EXERCISE DESCRIPTION: In the data, extract each line that holds the string "sampling".

Saved entries

┄┄┄┄┄┄

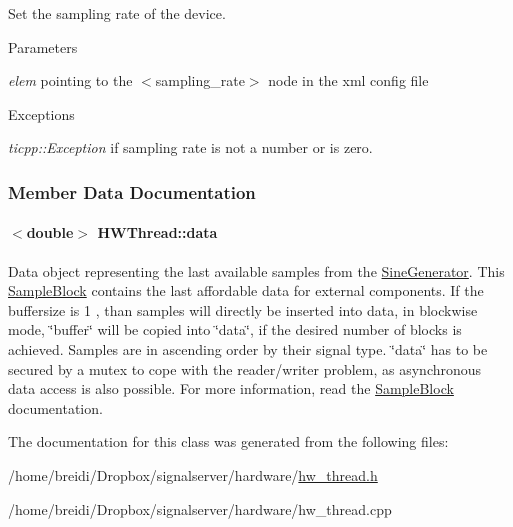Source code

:Set the sampling rate of the device. 
\begin{DoxyParams}{Parameters}
\item[{\em elem}]pointing to the $<$sampling\_\-rate$>$ node in the xml config file \end{DoxyParams}

\begin{DoxyExceptions}{Exceptions}
\item[{\em ticpp::Exception}]if sampling rate is not a number or is zero. \end{DoxyExceptions}


\subsubsection{Member Data Documentation}
\hypertarget{class_h_w_thread_a64aa44932b8914a5623aa2f1efd4e149}{
\paragraph[{data}]{$<$double$>$ {\bf HWThread::data}}\hfill}
\label{class_h_w_thread_a64aa44932b8914a5623aa2f1efd4e149}


Data object representing the last available samples from the \hyperlink{class_sine_generator}{SineGenerator}. This \hyperlink{class_sample_block}{SampleBlock} contains the last affordable data for external components. If the buffersize is 1 , than samples will directly be inserted into data, in blockwise mode, \char`\"{}buffer\char`\"{} will be copied into \char`\"{}data\char`\"{}, if the desired number of blocks is achieved. Samples are in ascending order by their signal type. \char`\"{}data\char`\"{} has to be secured by a mutex to cope with the reader/writer problem, as asynchronous data access is also possible. For more information, read the \hyperlink{class_sample_block}{SampleBlock} documentation. 

The documentation for this class was generated from the following files:\begin{DoxyCompactItemize}
\item 
/home/breidi/Dropbox/signalserver/hardware/\hyperlink{hw__thread_8h}{hw\_\-thread.h}\item 
/home/breidi/Dropbox/signalserver/hardware/hw\_\-thread.cpp\end{DoxyCompactItemize}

┄┄┄┄┄┄

ANSWER AREA:
:Set the sampling rate of the device. 
\item[{\em elem}]pointing to the $<$sampling\_\-rate$>$ node in the xml config file \end{DoxyParams}
\item[{\em ticpp::Exception}]if sampling rate is not a number or is zero. \end{DoxyExceptions}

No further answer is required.